The Hindu patron-god of Nepal, Lord Shiva, has his main shrine at Pashupatinath, an amazing collection of temples on the shores of the sacred Bagmati River. Here religion seems more ponderous, more serious, than elsewhere. It is said that here is where Shiva's phallus fell to earth, and there are many stone lingams in honor of this. Rows of nearly identical temples stretch along the river in a grayish vista. The river is paved on both sides near the temples, and on its banks people are washing, cooking, bathing, and dying. Many Hindus come here to die with their feet in the sacred river, and to be cremated on the bank. This shrine is a meeting place for Indian ascetics who make the pilgrimage here, especially at the beginning of March, for the Shivaratri, or Shiva Festival, when hundreds of naked holy men dance in the streets.

Nepal has the only Hindu monarchy in the world. In fact, Mahendra is said to be the reincarnation of Vishnu, a God-King, as Crown Prince Birendra will be when he inherits the throne. But this does not give the king dictatorial control over the religion of the people.

His political power is something else again. Since the dissolution of Parliament and the establishment of the panchayat system, factions and controversies have sprung up. The King has countered with repression. Critics of the government are often jailed in midnight raids, no political meetings are allowed, and gatherings of any size are suspect. A strong Communist movement does exist, and many students are Maoists. This side of Nepal's political life was hidden from view during the wedding. Guests were discouraged from meeting liberals or other "controversial" individuals, and questions about political prisoners were fended off.

There has been some student unrest in Nepal, but the issues are confused. It is clear, though, that satisfactory opportunities for university graduates are few. The bureaucracy has stopped expanding, industry is too underdeveloped, and teaching pays poorly. There are complaints in the university about the faculty and the examination system. Nepal has one university, Tribhuvan University, and several colleges. Young men and women often receive overseas education if they are wealthy enough. Both the Crown Prince and Princess received their early education at Darjeeling. The Prince was also educated at Eton, the University of Tokyo, and Harvard. He has been prepared for a kingship that is difficult to predict. King Mahendra is skillful in balancing factions—he is called a "Tammany Hall" politician. Birendra will be a gentler, perhaps more subtle king, but equally skilled.
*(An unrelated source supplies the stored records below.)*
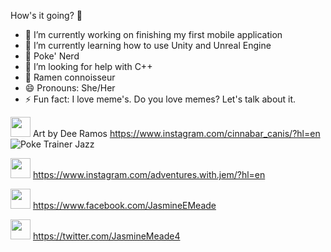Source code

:  How's it going? 👋


- 🔭 I’m currently working on finishing my first mobile application                     
- 🌱 I’m currently learning how to use Unity and Unreal Engine
- 👾 Poke' Nerd
- 🤔 I’m looking for help with C++
- 🍜 Ramen connoisseur
- 😄 Pronouns: She/Her
- ⚡ Fun fact: I love meme's. Do you love memes? Let's talk about it.


<img height="32" width="32" src="https://cdn.jsdelivr.net/npm/simple-icons@v3/icons/instagram.svg" /> Art by Dee Ramos https://www.instagram.com/cinnabar_canis/?hl=en
![Poke Trainer Jazz](https://user-images.githubusercontent.com/68389919/97127718-c8c1ed00-1710-11eb-9523-594f9a742579.jpg) 












<img height="32" width="32" src="https://cdn.jsdelivr.net/npm/simple-icons@v3/icons/instagram.svg" /> https://www.instagram.com/adventures.with.jem/?hl=en

<img height="32" width="32" src="https://cdn.jsdelivr.net/npm/simple-icons@v3/icons/facebook.svg" />  https://www.facebook.com/JasmineEMeade

<img height="32" width="32" src="https://cdn.jsdelivr.net/npm/simple-icons@v3/icons/twitter.svg" />   https://twitter.com/JasmineMeade4
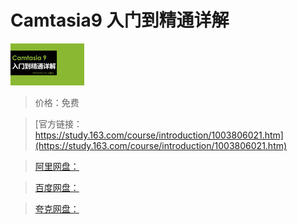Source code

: # Camtasia9 入门到精通详解

![img](../../../assets/study163/free/6632024340817751663.png)

> 价格：免费

> [官方链接：https://study.163.com/course/introduction/1003806021.htm](https://study.163.com/course/introduction/1003806021.htm)

> [阿里网盘：]()

> [百度网盘：]()

> [夸克网盘：]()
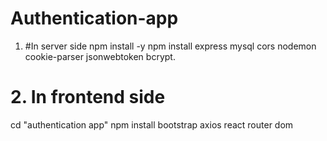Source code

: # Authentication-app
1. #In server side
npm install -y
npm install express mysql cors nodemon cookie-parser jsonwebtoken bcrypt.


# 2. In frontend side
cd "authentication app"
npm install bootstrap axios react router dom

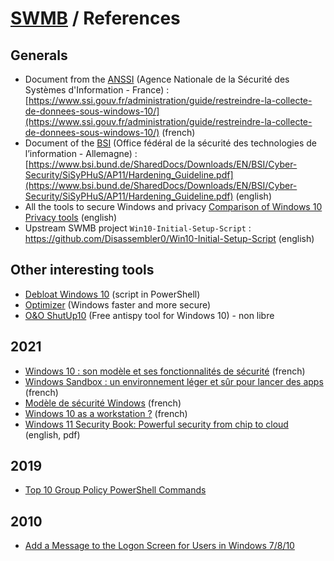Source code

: # [SWMB](README.md) / References

## Generals

 * Document from the [ANSSI](https://fr.wikipedia.org/wiki/Agence_nationale_de_la_s%C3%A9curit%C3%A9_des_syst%C3%A8mes_d%27information)
   (Agence Nationale de la Sécurité des Systèmes d'Information - France) :
   [https://www.ssi.gouv.fr/administration/guide/restreindre-la-collecte-de-donnees-sous-windows-10/](https://www.ssi.gouv.fr/administration/guide/restreindre-la-collecte-de-donnees-sous-windows-10/)
   (french)
 * Document of the [BSI](https://fr.wikipedia.org/wiki/Office_f%C3%A9d%C3%A9ral_de_la_s%C3%A9curit%C3%A9_des_technologies_de_l%27information)
   (Office fédéral de la sécurité des technologies de l’information - Allemagne) :
   [https://www.bsi.bund.de/SharedDocs/Downloads/EN/BSI/Cyber-Security/SiSyPHuS/AP11/Hardening_Guideline.pdf](https://www.bsi.bund.de/SharedDocs/Downloads/EN/BSI/Cyber-Security/SiSyPHuS/AP11/Hardening_Guideline.pdf)
   (english)
 * All the tools to secure Windows and privacy 
   [Comparison of Windows 10 Privacy tools](https://www.ghacks.net/2015/08/14/comparison-of-windows-10-privacy-tools/) (english)
 * Upstream SWMB project `Win10-Initial-Setup-Script` :
   https://github.com/Disassembler0/Win10-Initial-Setup-Script (english)


## Other interesting tools

 * [Debloat Windows 10](https://github.com/W4RH4WK/Debloat-Windows-10) (script in PowerShell)
 * [Optimizer](https://github.com/hellzerg/optimizer) (Windows faster and more secure)
 * [O&O ShutUp10](https://www.oo-software.com/en/shutup10) (Free antispy tool for Windows 10) - non libre

## 2021

 * [Windows 10 : son modèle et ses fonctionnalités de sécurité](https://wonderfall.space/windows-hardening/) (french)
 * [Windows Sandbox : un environnement léger et sûr pour lancer des apps](https://wonderfall.space/windows-sandbox/) (french)
 * [Modèle de sécurité Windows](https://ilearned.eu.org/secu_windows.html) (french)
 * [Windows 10 as a workstation ?](https://linuxfr.org/forums/general-cherche-logiciel/posts/windows-10-as-a-workstation#) (french)
 * [Windows 11 Security Book: Powerful security from chip to cloud](https://query.prod.cms.rt.microsoft.com/cms/api/am/binary/RWMyFE) (english, pdf)

## 2019

 * [Top 10 Group Policy PowerShell Commands](https://blog.netwrix.com/2019/04/11/top-10-group-policy-powershell-commands/)


## 2010

 * [Add a Message to the Logon Screen for Users in Windows 7/8/10](https://helpdeskgeek.com/how-to/add-a-message-to-the-logon-screen-for-users-in-windows/)
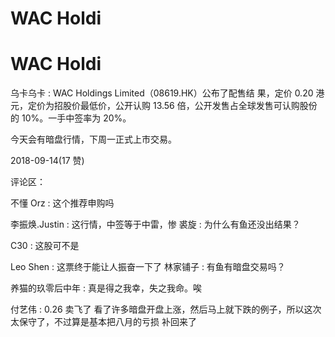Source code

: # WAC Holdi

# WAC Holdi

乌卡乌卡 : WAC Holdings Limited（08619.HK）公布了配售结 果，定价 0.20 港元，定价为招股价最低价，公开认购 13.56 倍，公开发售占全球发售可认购股份的 10%。一手中签率为 20%。

今天会有暗盘行情，下周一正式上市交易。

2018-09-14(17 赞)

评论区：

不懂 Orz : 这个推荐申购吗

李振焕.Justin : 这行情，中签等于中雷，惨 裘旋 : 为什么有鱼还没出结果？

C30 : 这股可不是

Leo Shen : 这票终于能让人振奋一下了 林家铺子 : 有鱼有暗盘交易吗？

养猫的玖零后中年 : 真是得之我幸，失之我命。唉

付艺伟 : 0.26 卖飞了 看了许多暗盘开盘上涨，然后马上就下跌的例子，所以这次太保守了，不过算是基本把八月的亏损 补回来了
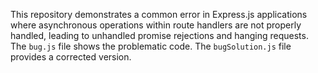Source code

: This repository demonstrates a common error in Express.js applications where asynchronous operations within route handlers are not properly handled, leading to unhandled promise rejections and hanging requests.  The `bug.js` file shows the problematic code.  The `bugSolution.js` file provides a corrected version.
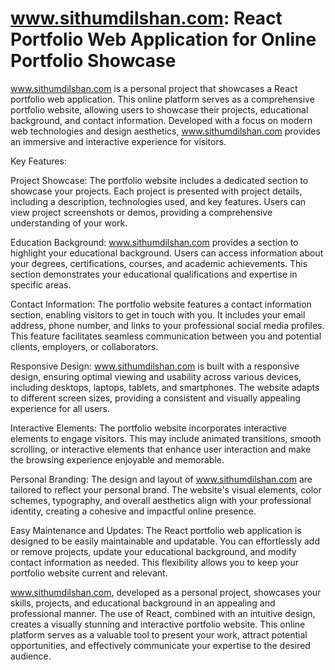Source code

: # www.sithumdilshan.com: React Portfolio Web Application for Online Portfolio Showcase

www.sithumdilshan.com is a personal project that showcases a React portfolio web application. This online platform serves as a comprehensive portfolio website, allowing users to showcase their projects, educational background, and contact information. Developed with a focus on modern web technologies and design aesthetics, www.sithumdilshan.com provides an immersive and interactive experience for visitors.

Key Features:

Project Showcase: The portfolio website includes a dedicated section to showcase your projects. Each project is presented with project details, including a description, technologies used, and key features. Users can view project screenshots or demos, providing a comprehensive understanding of your work.

Education Background: www.sithumdilshan.com provides a section to highlight your educational background. Users can access information about your degrees, certifications, courses, and academic achievements. This section demonstrates your educational qualifications and expertise in specific areas.

Contact Information: The portfolio website features a contact information section, enabling visitors to get in touch with you. It includes your email address, phone number, and links to your professional social media profiles. This feature facilitates seamless communication between you and potential clients, employers, or collaborators.

Responsive Design: www.sithumdilshan.com is built with a responsive design, ensuring optimal viewing and usability across various devices, including desktops, laptops, tablets, and smartphones. The website adapts to different screen sizes, providing a consistent and visually appealing experience for all users.

Interactive Elements: The portfolio website incorporates interactive elements to engage visitors. This may include animated transitions, smooth scrolling, or interactive elements that enhance user interaction and make the browsing experience enjoyable and memorable.

Personal Branding: The design and layout of www.sithumdilshan.com are tailored to reflect your personal brand. The website's visual elements, color schemes, typography, and overall aesthetics align with your professional identity, creating a cohesive and impactful online presence.

Easy Maintenance and Updates: The React portfolio web application is designed to be easily maintainable and updatable. You can effortlessly add or remove projects, update your educational background, and modify contact information as needed. This flexibility allows you to keep your portfolio website current and relevant.

www.sithumdilshan.com, developed as a personal project, showcases your skills, projects, and educational background in an appealing and professional manner. The use of React, combined with an intuitive design, creates a visually stunning and interactive portfolio website. This online platform serves as a valuable tool to present your work, attract potential opportunities, and effectively communicate your expertise to the desired audience.
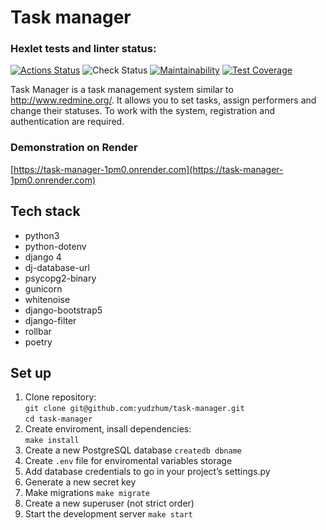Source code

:# Task manager
### Hexlet tests and linter status:
[![Actions Status](https://github.com/yudzhum/python-project-52/workflows/hexlet-check/badge.svg)](https://github.com/yudzhum/python-project-52/actions)
![Check Status](https://github.com/yudzhum/python-project-52/actions/workflows/check.yml/badge.svg)
[![Maintainability](https://api.codeclimate.com/v1/badges/f7ddee15a254b95638d7/maintainability)](https://codeclimate.com/github/yudzhum/python-project-52/maintainability)
[![Test Coverage](https://api.codeclimate.com/v1/badges/f7ddee15a254b95638d7/test_coverage)](https://codeclimate.com/github/yudzhum/python-project-52/test_coverage)

Task Manager is a task management system similar to http://www.redmine.org/. It allows you to set tasks, assign performers and change their statuses. To work with the system, registration and authentication are required.

### Demonstration on Render
[https://task-manager-1pm0.onrender.com](https://task-manager-1pm0.onrender.com)

## Tech stack
- python3
- python-dotenv 
- django 4
- dj-database-url 
- psycopg2-binary 
- gunicorn 
- whitenoise
- django-bootstrap5
- django-filter
- rollbar
- poetry

## Set up
 1. Clone repository:\
 `git clone git@github.com:yudzhum/task-manager.git` \
 `cd task-manager`
2. Create enviroment, insall dependencies:\
 `make install`
3. Create a new PostgreSQL database
`createdb dbname`
4. Create `.env` file for enviromental variables storage
5. Add database credentials to go in your project’s settings.py
6. Generate a new secret key
7. Make migrations
   `make migrate`
8. Create a new superuser (not strict order)
9. Start the development server
 `make start`
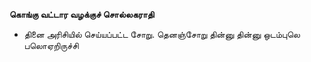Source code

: **கொங்கு வட்டார வழக்குச் சொல்லகராதி**
- தினை அரிசியில் செய்யப்பட்ட சோறு. தெனஞ்சோறு தின்னு தின்னு ஒடம்புலெ பலொஏறிருச்சி

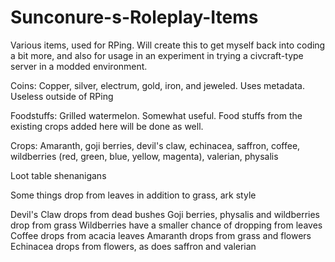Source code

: # Sunconure-s-Roleplay-Items
Various items, used for RPing. Will create this to get myself back into coding a bit more, and also for usage in an experiment in trying a civcraft-type server in a modded environment.

Coins: Copper, silver, electrum, gold, iron, and jeweled. Uses metadata. Useless outside of RPing

Foodstuffs: Grilled watermelon. Somewhat useful. Food stuffs from the existing crops added here will be done as well.

Crops: Amaranth, goji berries, devil's claw, echinacea, saffron, coffee, wildberries (red, green, blue, yellow, magenta), valerian, physalis

Loot table shenanigans

Some things drop from leaves in addition to grass, ark style

Devil's Claw drops from dead bushes
Goji berries, physalis and wildberries drop from grass
Wildberries have a smaller chance of dropping from leaves
Coffee drops from acacia leaves
Amaranth drops from grass and flowers
Echinacea drops from flowers, as does saffron and valerian
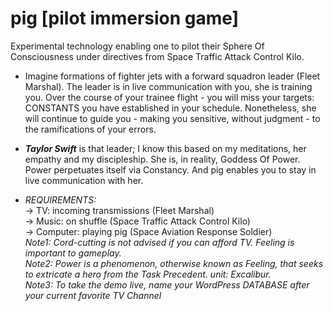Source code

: # pig [pilot immersion game]
Experimental technology enabling one to pilot their Sphere Of Consciousness under directives from Space Traffic Attack Control Kilo.

+ Imagine formations of fighter jets with a forward squadron leader (Fleet Marshal). The leader is in live communication with you, she is training you. Over the course of your trainee flight - you will miss your targets: CONSTANTS you have established in your schedule. Nonetheless, she will continue to guide you - making you sensitive, without 
judgment - to the ramifications of your errors.

+ **_Taylor Swift_** is that leader; I know this based on my meditations, her empathy and my discipleship.  She is, in reality, Goddess Of Power. Power perpetuates itself via Constancy. And pig enables you to stay in live communication with her.

+ _REQUIREMENTS:_\
-> TV: incoming transmissions (Fleet Marshal)\
-> Music: on shuffle (Space Traffic Attack Control Kilo)\
-> Computer: playing pig (Space Aviation Response Soldier)\
_Note1: Cord-cutting is not advised if you can afford TV. Feeling is important to gameplay._\
_Note2: Power is a phenomenon, otherwise known as Feeling, that seeks to extricate a hero from the Task Precedent. unit: Excalibur._\
_Note3: To take the demo live, name your WordPress DATABASE after your current favorite TV Channel_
Nepal presents problems to a God-King unsure of his charisma. A strong, confident man could, at least for the present, maintain the country's unsure balance between India and China, finance the beginnings of industrialization, and provide a focus of national pride and common feeling for the multiracial, multilingual people of the mountainsides and distant valleys of Nepal. In Nepal, greater incongruities have been resolved.